Dropping Unnecessary Variables When Building a SAS Data Set by Setting an Existing One - SAS Programming

In the last example you built a new SAS data set from raw data and used intermediate variables along the way which were subsequently dropped before writing out the observations.It is also often the case where you need to create a new SAS data set from an existing one by manipulating a subset of existing variables,but you do not need all the variables in the existing data set. Here is one way to drop those unneeded variables from the new data set:

Example – INEFFICIENT

DATA NEW;
SET OLD;
(programming statements)
DROP X1-X20; /* DROP statement */
RUN;

This certainly looks good at first glance. After all, you are not keeping those extra X1-X20 variables. You can do better.

Example– EFFICIENT

DATA NEW;
SET OLD (DROP=X1-X20); /* DROP data set option */
(programming statements)
RUN;

No,the difference is not saving the one line of code!The inefficient program uses a DROP statement while the efficient program uses a DROP= data set option. DROP (or KEEP) statements are independent stand-alone statements and do not take an equal sign before their variable lists. DROP= (or KEEP=) data set options are placed in parentheses following the data set names to which they refer, and they take the equal sign.

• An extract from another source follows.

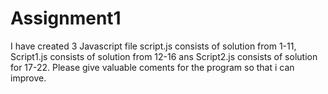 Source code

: # Assignment1
I have created 3 Javascript file script.js consists of solution from 1-11, Script1.js consists of solution from 12-16 ans Script2.js consists of solution for 17-22. Please give valuable coments for the program so that i can improve.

In the inefficient example, all the variables from the data set OLD are brought into memory (into the PDV) for each observation being built, and then the variables X1-X20 are dropped before the observation is written to the new data set. In the efficient program, variables XI to X20 are never read in to memory, and subsequently are not written to the new data set.I/O processing is reduced, and the smaller PDV requires fewer CPU resources as well. These savings can be substantial.